Wednesday, December 12, 2012

Precision dairy farming

Today I am Barcelona, Spain. What for? For the kick-off meeting of a new European Union project called EU-PLF. The PLF is an abbreviation for Precision Livestock Farming. This is a field that is relatively novel and can be defined as the use of technologies to measure physiological, behavior and production indicators on individual animals to improve management. In my opinion it is moving away from managing animals in a group towards managing animals individually. That is great, because increased labor efficiency leads farmers more and more to management animals in groups, while animals have individual requirements. So PLF can make management at the individual animal level possible under labour constraints. Farmers only have to pay attention to those animals that need their attention. The farmer does not have to disturb animals which are doing well. This idea has been identified as management by exception. An interesting overview paper has recently been written by Jeffrey Bewley, who is working at the University of Kentucky and in my opinion the person in the US working on Precision Dairy Farming.

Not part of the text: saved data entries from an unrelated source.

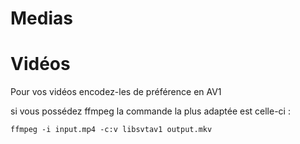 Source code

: # Medias

# Vidéos

Pour vos vidéos encodez-les de préférence en AV1

si vous possédez ffmpeg la commande la plus adaptée est celle-ci :

```
ffmpeg -i input.mp4 -c:v libsvtav1 output.mkv
```
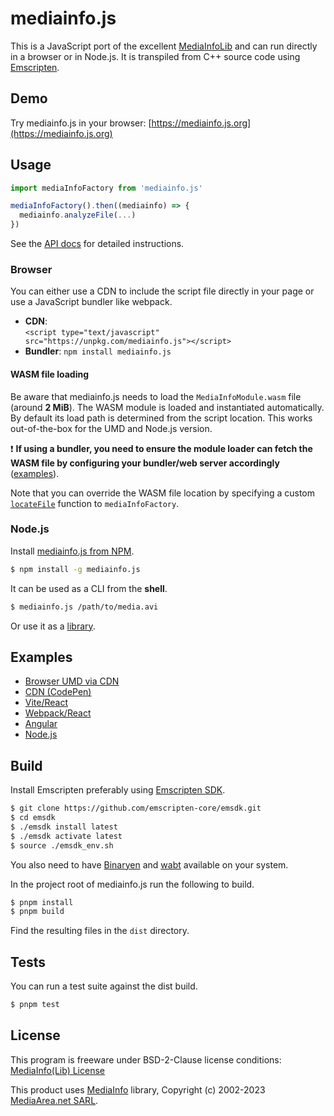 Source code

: # mediainfo.js

This is a JavaScript port of the excellent
[MediaInfoLib](https://mediaarea.net/en/MediaInfo) and can run directly in a
browser or in Node.js. It is transpiled from C++ source code using
[Emscripten](http://emscripten.org/).

## Demo

Try mediainfo.js in your browser: [https://mediainfo.js.org](https://mediainfo.js.org)

## Usage

```js
import mediaInfoFactory from 'mediainfo.js'

mediaInfoFactory().then((mediainfo) => {
  mediainfo.analyzeFile(...)
})
```

See the [API docs](API.md) for detailed instructions.

### Browser

You can either use a CDN to include the script file directly in your page or
use a JavaScript bundler like webpack.

- **CDN**:  
  `<script type="text/javascript" src="https://unpkg.com/mediainfo.js"></script>`
- **Bundler**: `npm install mediainfo.js`

#### WASM file loading

Be aware that mediainfo.js needs to load the `MediaInfoModule.wasm` file (around
**2 MiB**). The WASM module is loaded and instantiated automatically. By
default its load path is determined from the script location. This works
out-of-the-box for the UMD and Node.js version.

❗️ **If using a bundler, you need to ensure the module loader can fetch the WASM
file by configuring your bundler/web server accordingly** ([examples](#examples)).

Note that you can override the WASM file location by specifying a custom
[`locateFile`](https://emscripten.org/docs/api_reference/module.html#Module.locateFile)
function to `mediaInfoFactory`.

### Node.js

Install [mediainfo.js from NPM](https://www.npmjs.com/package/mediainfo.js).

```sh
$ npm install -g mediainfo.js
```

It can be used as a CLI from the **shell**.

```sh
$ mediainfo.js /path/to/media.avi
```

Or use it as a [library](API.md).

## Examples

- [Browser UMD via CDN](https://github.com/buzz/mediainfo.js/tree/main/examples/browser-umd)
- [CDN (CodePen)](https://codepen.io/buzzone/pen/eYNjJrx)
- [Vite/React](https://github.com/buzz/mediainfo.js/tree/main/examples/vite-react)
- [Webpack/React](https://github.com/buzz/mediainfo.js/tree/main/examples/webpack-react)
- [Angular](https://github.com/buzz/mediainfo.js/tree/main/examples/angular)
- [Node.js](https://github.com/buzz/mediainfo.js/blob/main/src/cli.ts)

## Build

Install Emscripten preferably using
[Emscripten SDK](https://emscripten.org/docs/getting_started/downloads.html#installation-instructions).

```bash
$ git clone https://github.com/emscripten-core/emsdk.git
$ cd emsdk
$ ./emsdk install latest
$ ./emsdk activate latest
$ source ./emsdk_env.sh
```

You also need to have [Binaryen](https://github.com/WebAssembly/binaryen) and
[wabt](https://github.com/WebAssembly/wabt) available on your system.

In the project root of mediainfo.js run the following to build.

```sh
$ pnpm install
$ pnpm build
```

Find the resulting files in the `dist` directory.

## Tests

You can run a test suite against the dist build.

```sh
$ pnpm test
```

## License

This program is freeware under BSD-2-Clause license conditions:
[MediaInfo(Lib) License](https://mediaarea.net/en/MediaInfo/License)

This product uses [MediaInfo](https://mediaarea.net/en/MediaInfo) library,
Copyright (c) 2002-2023 [MediaArea.net SARL](mailto:Info@MediaArea.net).
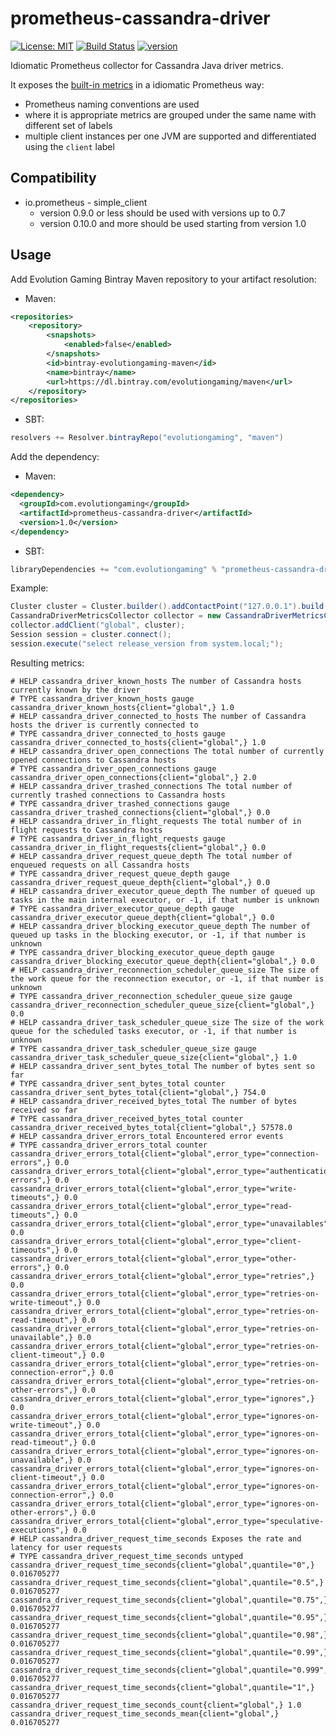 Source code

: # prometheus-cassandra-driver
[![License: MIT](https://img.shields.io/badge/License-MIT-yellow.svg)](https://opensource.org/licenses/MIT)
[![Build Status](https://travis-ci.org/evolution-gaming/prometheus-cassandra-driver.svg?branch=master)](https://travis-ci.org/evolution-gaming/prometheus-cassandra-driver)
[![version](https://api.bintray.com/packages/evolutiongaming/maven/prometheus-cassandra-driver/images/download.svg) ](https://bintray.com/evolutiongaming/maven/prometheus-cassandra-driver/_latestVersion)

Idiomatic Prometheus collector for Cassandra Java driver metrics.

It exposes the
[built-in metrics](https://docs.datastax.com/en/developer/java-driver/3.7/manual/metrics/)
in a idiomatic Prometheus way:
- Prometheus naming conventions are used
- where it is appropriate metrics are grouped under the same name with different set of labels
- multiple client instances per one JVM are supported and differentiated using the `client` label

## Compatibility
* io.prometheus - simple_client 
  * version 0.9.0 or less should be used with versions up to 0.7
  * version 0.10.0 and more should be used starting from version 1.0

## Usage

Add Evolution Gaming Bintray Maven repository to your artifact resolution:
* Maven:
```xml
<repositories>
    <repository>
        <snapshots>
            <enabled>false</enabled>
        </snapshots>
        <id>bintray-evolutiongaming-maven</id>
        <name>bintray</name>
        <url>https://dl.bintray.com/evolutiongaming/maven</url>
    </repository>
</repositories>
```
* SBT:
```scala
resolvers += Resolver.bintrayRepo("evolutiongaming", "maven")
```

Add the dependency:
* Maven:
```xml
<dependency>
  <groupId>com.evolutiongaming</groupId>
  <artifactId>prometheus-cassandra-driver</artifactId>
  <version>1.0</version>
</dependency>
```
* SBT:
```scala
libraryDependencies += "com.evolutiongaming" % "prometheus-cassandra-driver" % "1.0"
```

Example:
```java
Cluster cluster = Cluster.builder().addContactPoint("127.0.0.1").build();
CassandraDriverMetricsCollector collector = new CassandraDriverMetricsCollector().register();
collector.addClient("global", cluster);
Session session = cluster.connect();
session.execute("select release_version from system.local;");
```
Resulting metrics:
```
# HELP cassandra_driver_known_hosts The number of Cassandra hosts currently known by the driver
# TYPE cassandra_driver_known_hosts gauge
cassandra_driver_known_hosts{client="global",} 1.0
# HELP cassandra_driver_connected_to_hosts The number of Cassandra hosts the driver is currently connected to
# TYPE cassandra_driver_connected_to_hosts gauge
cassandra_driver_connected_to_hosts{client="global",} 1.0
# HELP cassandra_driver_open_connections The total number of currently opened connections to Cassandra hosts
# TYPE cassandra_driver_open_connections gauge
cassandra_driver_open_connections{client="global",} 2.0
# HELP cassandra_driver_trashed_connections The total number of currently trashed connections to Cassandra hosts
# TYPE cassandra_driver_trashed_connections gauge
cassandra_driver_trashed_connections{client="global",} 0.0
# HELP cassandra_driver_in_flight_requests The total number of in flight requests to Cassandra hosts
# TYPE cassandra_driver_in_flight_requests gauge
cassandra_driver_in_flight_requests{client="global",} 0.0
# HELP cassandra_driver_request_queue_depth The total number of enqueued requests on all Cassandra hosts
# TYPE cassandra_driver_request_queue_depth gauge
cassandra_driver_request_queue_depth{client="global",} 0.0
# HELP cassandra_driver_executor_queue_depth The number of queued up tasks in the main internal executor, or -1, if that number is unknown
# TYPE cassandra_driver_executor_queue_depth gauge
cassandra_driver_executor_queue_depth{client="global",} 0.0
# HELP cassandra_driver_blocking_executor_queue_depth The number of queued up tasks in the blocking executor, or -1, if that number is unknown
# TYPE cassandra_driver_blocking_executor_queue_depth gauge
cassandra_driver_blocking_executor_queue_depth{client="global",} 0.0
# HELP cassandra_driver_reconnection_scheduler_queue_size The size of the work queue for the reconnection executor, or -1, if that number is unknown
# TYPE cassandra_driver_reconnection_scheduler_queue_size gauge
cassandra_driver_reconnection_scheduler_queue_size{client="global",} 0.0
# HELP cassandra_driver_task_scheduler_queue_size The size of the work queue for the scheduled tasks executor, or -1, if that number is unknown
# TYPE cassandra_driver_task_scheduler_queue_size gauge
cassandra_driver_task_scheduler_queue_size{client="global",} 1.0
# HELP cassandra_driver_sent_bytes_total The number of bytes sent so far
# TYPE cassandra_driver_sent_bytes_total counter
cassandra_driver_sent_bytes_total{client="global",} 754.0
# HELP cassandra_driver_received_bytes_total The number of bytes received so far
# TYPE cassandra_driver_received_bytes_total counter
cassandra_driver_received_bytes_total{client="global",} 57578.0
# HELP cassandra_driver_errors_total Encountered error events
# TYPE cassandra_driver_errors_total counter
cassandra_driver_errors_total{client="global",error_type="connection-errors",} 0.0
cassandra_driver_errors_total{client="global",error_type="authentication-errors",} 0.0
cassandra_driver_errors_total{client="global",error_type="write-timeouts",} 0.0
cassandra_driver_errors_total{client="global",error_type="read-timeouts",} 0.0
cassandra_driver_errors_total{client="global",error_type="unavailables",} 0.0
cassandra_driver_errors_total{client="global",error_type="client-timeouts",} 0.0
cassandra_driver_errors_total{client="global",error_type="other-errors",} 0.0
cassandra_driver_errors_total{client="global",error_type="retries",} 0.0
cassandra_driver_errors_total{client="global",error_type="retries-on-write-timeout",} 0.0
cassandra_driver_errors_total{client="global",error_type="retries-on-read-timeout",} 0.0
cassandra_driver_errors_total{client="global",error_type="retries-on-unavailable",} 0.0
cassandra_driver_errors_total{client="global",error_type="retries-on-client-timeout",} 0.0
cassandra_driver_errors_total{client="global",error_type="retries-on-connection-error",} 0.0
cassandra_driver_errors_total{client="global",error_type="retries-on-other-errors",} 0.0
cassandra_driver_errors_total{client="global",error_type="ignores",} 0.0
cassandra_driver_errors_total{client="global",error_type="ignores-on-write-timeout",} 0.0
cassandra_driver_errors_total{client="global",error_type="ignores-on-read-timeout",} 0.0
cassandra_driver_errors_total{client="global",error_type="ignores-on-unavailable",} 0.0
cassandra_driver_errors_total{client="global",error_type="ignores-on-client-timeout",} 0.0
cassandra_driver_errors_total{client="global",error_type="ignores-on-connection-error",} 0.0
cassandra_driver_errors_total{client="global",error_type="ignores-on-other-errors",} 0.0
cassandra_driver_errors_total{client="global",error_type="speculative-executions",} 0.0
# HELP cassandra_driver_request_time_seconds Exposes the rate and latency for user requests
# TYPE cassandra_driver_request_time_seconds untyped
cassandra_driver_request_time_seconds{client="global",quantile="0",} 0.016705277
cassandra_driver_request_time_seconds{client="global",quantile="0.5",} 0.016705277
cassandra_driver_request_time_seconds{client="global",quantile="0.75",} 0.016705277
cassandra_driver_request_time_seconds{client="global",quantile="0.95",} 0.016705277
cassandra_driver_request_time_seconds{client="global",quantile="0.98",} 0.016705277
cassandra_driver_request_time_seconds{client="global",quantile="0.99",} 0.016705277
cassandra_driver_request_time_seconds{client="global",quantile="0.999",} 0.016705277
cassandra_driver_request_time_seconds{client="global",quantile="1",} 0.016705277
cassandra_driver_request_time_seconds_count{client="global",} 1.0
cassandra_driver_request_time_seconds_mean{client="global",} 0.016705277
```

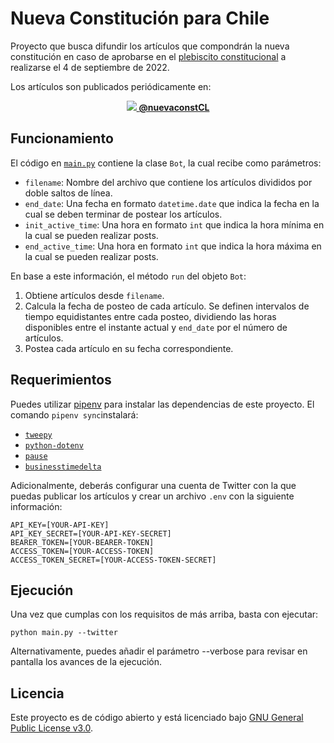 # Nueva Constitución para Chile

Proyecto que busca difundir los artículos que compondrán la nueva constitución en caso de aprobarse en el [plebiscito constitucional](https://es.wikipedia.org/wiki/Plebiscito_constitucional_de_Chile_de_2022) a realizarse el 4 de septiembre de 2022.

Los artículos son publicados periódicamente en:
<p align="center">
    <a href="https://twitter.com/nuevaconstCL"><img src="https://imgur.com/hIXMqsE.png"> <b>@nuevaconstCL</b></a>
</p>

## Funcionamiento

El código en [`main.py`](https://github.com/fguinez/nueva-constitucion/blob/main/main.py) contiene la clase `Bot`, la cual recibe como parámetros:

- `filename`: Nombre del archivo que contiene los artículos divididos por doble saltos de línea.
- `end_date`: Una fecha en formato `datetime.date` que indica la fecha en la cual se deben terminar de postear los artículos.
- `init_active_time`: Una hora en formato `int` que indica la hora mínima en la cual se pueden realizar posts.
- `end_active_time`: Una hora en formato `int` que indica la hora máxima en la cual se pueden realizar posts.

En base a este información, el método `run` del objeto `Bot`:
1. Obtiene artículos desde `filename`.
2. Calcula la fecha de posteo de cada artículo. Se definen intervalos de tiempo equidistantes entre cada posteo, dividiendo las horas disponibles entre el instante actual y `end_date` por el número de artículos.
3. Postea cada artículo en su fecha correspondiente.

## Requerimientos

Puedes utilizar [pipenv](https://pypi.org/project/pipenv/) para instalar las dependencias de este proyecto. El comando `pipenv sync`instalará:
- [`tweepy`](https://pypi.org/project/tweepy/)
- [`python-dotenv`](https://pypi.org/project/python-dotenv/)
- [`pause`](https://pypi.org/project/pause/)
- [`businesstimedelta`](https://pypi.org/project/businesstimedelta/)

Adicionalmente, deberás configurar una cuenta de Twitter con la que puedas publicar los artículos y crear un archivo `.env` con la siguiente información:
```
API_KEY=[YOUR-API-KEY]
API_KEY_SECRET=[YOUR-API-KEY-SECRET]
BEARER_TOKEN=[YOUR-BEARER-TOKEN]
ACCESS_TOKEN=[YOUR-ACCESS-TOKEN]
ACCESS_TOKEN_SECRET=[YOUR-ACCESS-TOKEN-SECRET]
```

## Ejecución

Una vez que cumplas con los requisitos de más arriba, basta con ejecutar:
```
python main.py --twitter
```

Alternativamente, puedes añadir el parámetro --verbose para revisar en pantalla los avances de la ejecución.

## Licencia

Este proyecto es de código abierto y está licenciado bajo [GNU General Public License v3.0](https://github.com/fguinez/nueva-constitucion/blob/main/LICENSE).
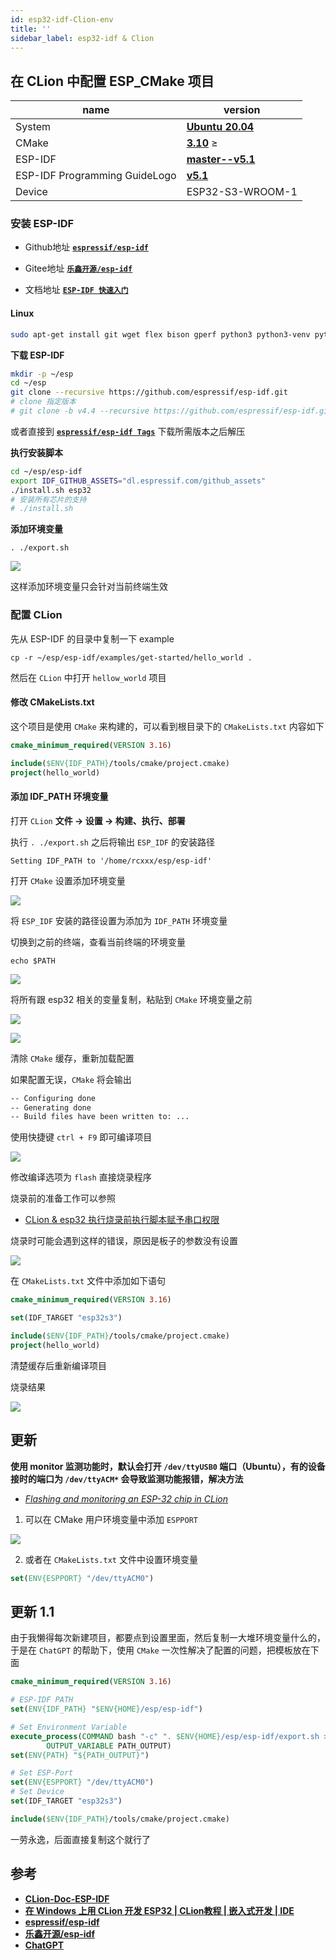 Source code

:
 ```yaml
---
id: esp32-idf-Clion-env
title: ''
sidebar_label: esp32-idf & Clion
---
```


## 在 CLion 中配置 ESP_CMake 项目
name | version 
---------|----------
 System | **[Ubuntu 20.04](https://releases.ubuntu.com/20.04/)**
 CMake  | **[3.10](https://cmake.org/)** ≥
 ESP-IDF | **[master--v5.1](https://github.com/espressif/esp-idf)**
 ESP-IDF Programming GuideLogo | **[v5.1](https://docs.espressif.com/projects/esp-idf/en/release-v5.1/esp32/index.html)**
 Device | ESP32-S3-WROOM-1

### 安装 ESP-IDF

- Github地址 **[`espressif/esp-idf`](https://github.com/espressif/esp-idf)**

- Gitee地址 **[`乐鑫开源/esp-idf`](https://gitee.com/EspressifSystems/esp-idf)**

- 文档地址 **[`ESP-IDF 快速入门`](https://www.jetbrains.com/help/clion/esp-idf.html#prepare)**

#### Linux

``` bash
sudo apt-get install git wget flex bison gperf python3 python3-venv python3-setuptools cmake ninja-build ccache libffi-dev libssl-dev dfu-util libusb-1.0-0
```

**下载 ESP-IDF**

``` bash
mkdir -p ~/esp
cd ~/esp
git clone --recursive https://github.com/espressif/esp-idf.git
# clone 指定版本
# git clone -b v4.4 --recursive https://github.com/espressif/esp-idf.git esp-idf-v4.4
```

或者直接到 **[`espressif/esp-idf Tags`](https://github.com/espressif/esp-idf/tags)** 下载所需版本之后解压

**执行安装脚本**

``` bash
cd ~/esp/esp-idf
export IDF_GITHUB_ASSETS="dl.espressif.com/github_assets"
./install.sh esp32
# 安装所有芯片的支持
# ./install.sh
```

**添加环境变量**

```
. ./export.sh
```

![](https://pictures-1304295136.cos.ap-guangzhou.myqcloud.com/screenshot/esp32/esp-idf-clion/export-sh.png)

这样添加环境变量只会针对当前终端生效

### 配置 CLion

先从 ESP-IDF 的目录中复制一下 example

```
cp -r ~/esp/esp-idf/examples/get-started/hello_world .
```

然后在 `CLion` 中打开 `hellow_world` 项目

#### 修改 CMakeLists.txt

这个项目是使用 `CMake` 来构建的，可以看到根目录下的 `CMakeLists.txt` 内容如下

```cmake
cmake_minimum_required(VERSION 3.16)

include($ENV{IDF_PATH}/tools/cmake/project.cmake)
project(hello_world)
```

#### 添加 IDF_PATH 环境变量
打开 `CLion` **文件 -> 设置 -> 构建、执行、部署**

执行 `. ./export.sh` 之后将输出 `ESP_IDF` 的安装路径

``` shell title="eg"
Setting IDF_PATH to '/home/rcxxx/esp/esp-idf'
```

打开 `CMake` 设置添加环境变量

![](https://pictures-1304295136.cos.ap-guangzhou.myqcloud.com/screenshot/esp32/esp-idf-clion/ESP_IDF_CLion_CMake_env_value.png)

将 `ESP_IDF` 安装的路径设置为添加为 `IDF_PATH` 环境变量

切换到之前的终端，查看当前终端的环境变量

``` shell
echo $PATH
```

![](https://pictures-1304295136.cos.ap-guangzhou.myqcloud.com/screenshot/esp32/esp-idf-clion/echo-path.png)


将所有跟 esp32 相关的变量复制，粘贴到 `CMake` 环境变量之前

![](https://pictures-1304295136.cos.ap-guangzhou.myqcloud.com/screenshot/esp32/esp-idf-clion/echo-path-copy.png)

![](https://pictures-1304295136.cos.ap-guangzhou.myqcloud.com/screenshot/esp32/esp-idf-clion/export-sh-copy.png)


清除 `CMake` 缓存，重新加载配置


如果配置无误，`CMake` 将会输出 

``` bash
-- Configuring done
-- Generating done
-- Build files have been written to: ...
```

使用快捷键 `ctrl + F9` 即可编译项目

![](https://pictures-1304295136.cos.ap-guangzhou.myqcloud.com/screenshot/esp32/esp-idf-clion/build-app-done.png)

修改编译选项为 `flash` 直接烧录程序

烧录前的准备工作可以参照
- [CLion & esp32 执行烧录前执行脚本赋予串口权限](https://sinnammanyo.cn/stack/devices/esp32/esp32-CLion-flash-seria-port-permission)

烧录时可能会遇到这样的错误，原因是板子的参数没有设置

![](https://pictures-1304295136.cos.ap-guangzhou.myqcloud.com/screenshot/esp32/esp-idf-clion/chip-argument.png)

在 `CMakeLists.txt` 文件中添加如下语句

``` cmake
cmake_minimum_required(VERSION 3.16)

set(IDF_TARGET "esp32s3")

include($ENV{IDF_PATH}/tools/cmake/project.cmake)
project(hello_world)
```

清楚缓存后重新编译项目

烧录结果

![](https://pictures-1304295136.cos.ap-guangzhou.myqcloud.com/screenshot/esp32/esp-idf-clion/flash.png)

## 更新
**使用 monitor 监测功能时，默认会打开 `/dev/ttyUSB0` 端口（Ubuntu），有的设备接时的端口为 `/dev/ttyACM*` 会导致监测功能报错，解决方法**
- *[Flashing and monitoring an ESP-32 chip in CLion](https://www.jetbrains.com/help/clion/esp-idf.html#flash-monitor)*

1. 可以在 CMake 用户环境变量中添加 `ESPPORT`

![](https://pictures-1304295136.cos.ap-guangzhou.myqcloud.com/screenshot/esp32/esp-idf-clion/espport.png)

2. 或者在 `CMakeLists.txt` 文件中设置环境变量

``` cmake
set(ENV{ESPPORT} "/dev/ttyACM0")
```

## 更新 1.1
由于我懒得每次新建项目，都要点到设置里面，然后复制一大堆环境变量什么的，于是在 `ChatGPT` 的帮助下，使用 `CMake` 一次性解决了配置的问题，把模板放在下面

``` cmake
cmake_minimum_required(VERSION 3.16)

# ESP-IDF PATH
set(ENV{IDF_PATH} "$ENV{HOME}/esp/esp-idf")

# Set Environment Variable
execute_process(COMMAND bash "-c" ". $ENV{HOME}/esp/esp-idf/export.sh >/dev/null && echo $PATH "
        OUTPUT_VARIABLE PATH_OUTPUT)
set(ENV{PATH} "${PATH_OUTPUT}")

# Set ESP-Port
set(ENV{ESPPORT} "/dev/ttyACM0")
# Set Device
set(IDF_TARGET "esp32s3")

include($ENV{IDF_PATH}/tools/cmake/project.cmake)
```

一劳永逸，后面直接复制这个就行了


## 参考
- **[CLion-Doc-ESP-IDF](https://www.jetbrains.com/help/clion/esp-idf.html)**
- **[在 Windows 上用 CLion 开发 ESP32 | CLion教程 | 嵌入式开发 | IDE](https://www.bilibili.com/video/BV1LD4y1P78U/?spm_id_from=333.337.search-card.all.click&vd_source=4cca3a7520260c460d94cf70a3f0a5ba)**
- **[espressif/esp-idf](https://github.com/espressif/esp-idf)**
- **[乐鑫开源/esp-idf](https://gitee.com/EspressifSystems/esp-idf)**
- **[ChatGPT](https://chat.openai.com/auth/login)**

In Europe quite a lot of initiatives are taken in the field of PLF. The EU-PLF has started as mentioned before. The preliminary version of the website is available now.In the Netherlands a project named Smart Dairy Farming, supported by a large number of funding agencies and private companies has started last year. A website is not yet available, but will be soon (I will let you know). Private companies are working on applications, for instance in relation to automatic milking systems, but also stand alone systems are becoming available.

For a number of years, in Europe the ECPLF conference is organized in, in 2013  for the 6th time and this time in Leuven. In North America, the second North American Precision Dairy Farming Conference will be organized in Rochester, Minnesota. It was a great honour for me that I was invited as keynote presenter. Apparently I did not do too bad during my previous keynote presentation at the first North American Precision Dairy Farming Conference. The topic of that presentation was Sensors and Milk Quality, the Quest for the Perfect Alert. It dealt with the difficulties that appear when you want to detect mastitis with sensors. Much research has been done in that field, but still the performance of sensor systems is not ideal. The presentation (and another one presented at the same conference is available on-line (I will add these presentations later, because does not let me upload files at the slow upload speed I have here at this hotel). Moreover, the paper I wrote for that meeting has later been rewritten and has been published in the scientific journal Sensors.

It is great that precision livestock farming is having so much interest at the moment. There are very large opportunities for this type of technique. You will certainly hear more on this item later on.